Task requirements =
Which lines run from the line with "行为型模式：模版方法模式、命" through the line with "An endless 2d" in the entries below? Print them exactly, both ends included, and nothing more.

Stored data entries =
= = =
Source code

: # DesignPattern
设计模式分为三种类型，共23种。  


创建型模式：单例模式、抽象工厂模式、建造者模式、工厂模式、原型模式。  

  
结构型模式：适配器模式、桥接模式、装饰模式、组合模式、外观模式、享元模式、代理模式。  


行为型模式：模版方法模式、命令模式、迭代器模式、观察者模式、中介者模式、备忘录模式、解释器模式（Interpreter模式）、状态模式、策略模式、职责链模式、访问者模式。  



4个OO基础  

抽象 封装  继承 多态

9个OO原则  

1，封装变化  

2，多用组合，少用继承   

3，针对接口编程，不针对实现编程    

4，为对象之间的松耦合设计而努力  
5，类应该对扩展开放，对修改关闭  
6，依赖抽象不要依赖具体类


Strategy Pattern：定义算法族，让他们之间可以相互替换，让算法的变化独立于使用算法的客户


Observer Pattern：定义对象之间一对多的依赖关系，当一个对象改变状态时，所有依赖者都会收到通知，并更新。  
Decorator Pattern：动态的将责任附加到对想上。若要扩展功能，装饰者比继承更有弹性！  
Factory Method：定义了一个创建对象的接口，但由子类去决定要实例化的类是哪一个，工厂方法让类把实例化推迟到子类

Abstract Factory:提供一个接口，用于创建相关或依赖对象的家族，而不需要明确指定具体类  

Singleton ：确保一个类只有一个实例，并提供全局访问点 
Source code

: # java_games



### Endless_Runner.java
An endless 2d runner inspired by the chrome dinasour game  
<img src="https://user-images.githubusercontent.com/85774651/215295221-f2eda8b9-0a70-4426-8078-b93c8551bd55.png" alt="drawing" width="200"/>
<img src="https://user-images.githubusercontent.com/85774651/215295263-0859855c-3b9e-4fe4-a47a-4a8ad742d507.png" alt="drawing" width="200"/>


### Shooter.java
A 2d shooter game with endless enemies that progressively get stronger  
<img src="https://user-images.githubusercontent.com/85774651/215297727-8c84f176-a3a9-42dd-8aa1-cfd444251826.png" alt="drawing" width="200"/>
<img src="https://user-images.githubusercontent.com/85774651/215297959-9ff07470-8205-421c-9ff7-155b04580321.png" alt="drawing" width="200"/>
= = =
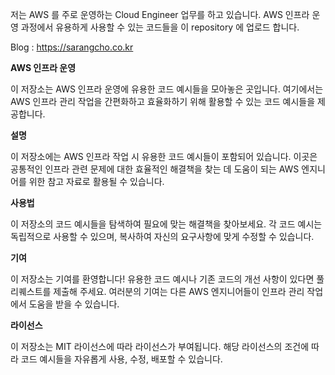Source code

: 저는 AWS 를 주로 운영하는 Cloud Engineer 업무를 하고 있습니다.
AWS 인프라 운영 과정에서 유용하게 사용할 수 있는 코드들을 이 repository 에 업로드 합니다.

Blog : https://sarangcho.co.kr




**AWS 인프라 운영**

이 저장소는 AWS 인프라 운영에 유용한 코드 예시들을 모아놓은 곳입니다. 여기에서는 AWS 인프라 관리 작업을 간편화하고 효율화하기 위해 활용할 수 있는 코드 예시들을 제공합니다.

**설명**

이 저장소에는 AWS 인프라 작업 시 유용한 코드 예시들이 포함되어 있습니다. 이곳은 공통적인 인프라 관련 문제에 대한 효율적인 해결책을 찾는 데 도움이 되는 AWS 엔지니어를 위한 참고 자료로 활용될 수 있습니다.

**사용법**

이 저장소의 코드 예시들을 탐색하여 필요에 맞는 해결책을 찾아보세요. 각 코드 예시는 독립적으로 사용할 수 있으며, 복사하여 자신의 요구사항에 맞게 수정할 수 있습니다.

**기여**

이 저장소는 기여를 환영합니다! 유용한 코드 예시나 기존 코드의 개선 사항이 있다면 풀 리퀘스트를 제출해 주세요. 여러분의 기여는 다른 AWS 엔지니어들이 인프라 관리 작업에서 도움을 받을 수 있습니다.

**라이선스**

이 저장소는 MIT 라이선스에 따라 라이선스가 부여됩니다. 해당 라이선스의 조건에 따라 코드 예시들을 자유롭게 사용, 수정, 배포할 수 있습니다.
= = =
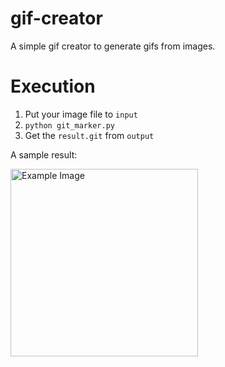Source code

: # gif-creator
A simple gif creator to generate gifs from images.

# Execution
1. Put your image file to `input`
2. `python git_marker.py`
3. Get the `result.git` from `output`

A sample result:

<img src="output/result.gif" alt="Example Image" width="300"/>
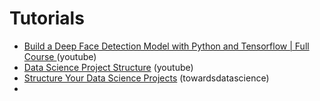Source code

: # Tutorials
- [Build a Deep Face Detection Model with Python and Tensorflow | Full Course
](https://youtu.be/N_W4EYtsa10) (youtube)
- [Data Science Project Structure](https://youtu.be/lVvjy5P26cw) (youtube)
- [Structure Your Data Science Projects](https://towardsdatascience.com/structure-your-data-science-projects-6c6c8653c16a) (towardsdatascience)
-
= = =
Output for this task =
行为型模式：模版方法模式、命令模式、迭代器模式、观察者模式、中介者模式、备忘录模式、解释器模式（Interpreter模式）、状态模式、策略模式、职责链模式、访问者模式。  



4个OO基础  

抽象 封装  继承 多态

9个OO原则  

1，封装变化  

2，多用组合，少用继承   

3，针对接口编程，不针对实现编程    

4，为对象之间的松耦合设计而努力  
5，类应该对扩展开放，对修改关闭  
6，依赖抽象不要依赖具体类


Strategy Pattern：定义算法族，让他们之间可以相互替换，让算法的变化独立于使用算法的客户


Observer Pattern：定义对象之间一对多的依赖关系，当一个对象改变状态时，所有依赖者都会收到通知，并更新。  
Decorator Pattern：动态的将责任附加到对想上。若要扩展功能，装饰者比继承更有弹性！  
Factory Method：定义了一个创建对象的接口，但由子类去决定要实例化的类是哪一个，工厂方法让类把实例化推迟到子类

Abstract Factory:提供一个接口，用于创建相关或依赖对象的家族，而不需要明确指定具体类  

Singleton ：确保一个类只有一个实例，并提供全局访问点 
Source code

: # java_games



### Endless_Runner.java
An endless 2d runner inspired by the chrome dinasour game  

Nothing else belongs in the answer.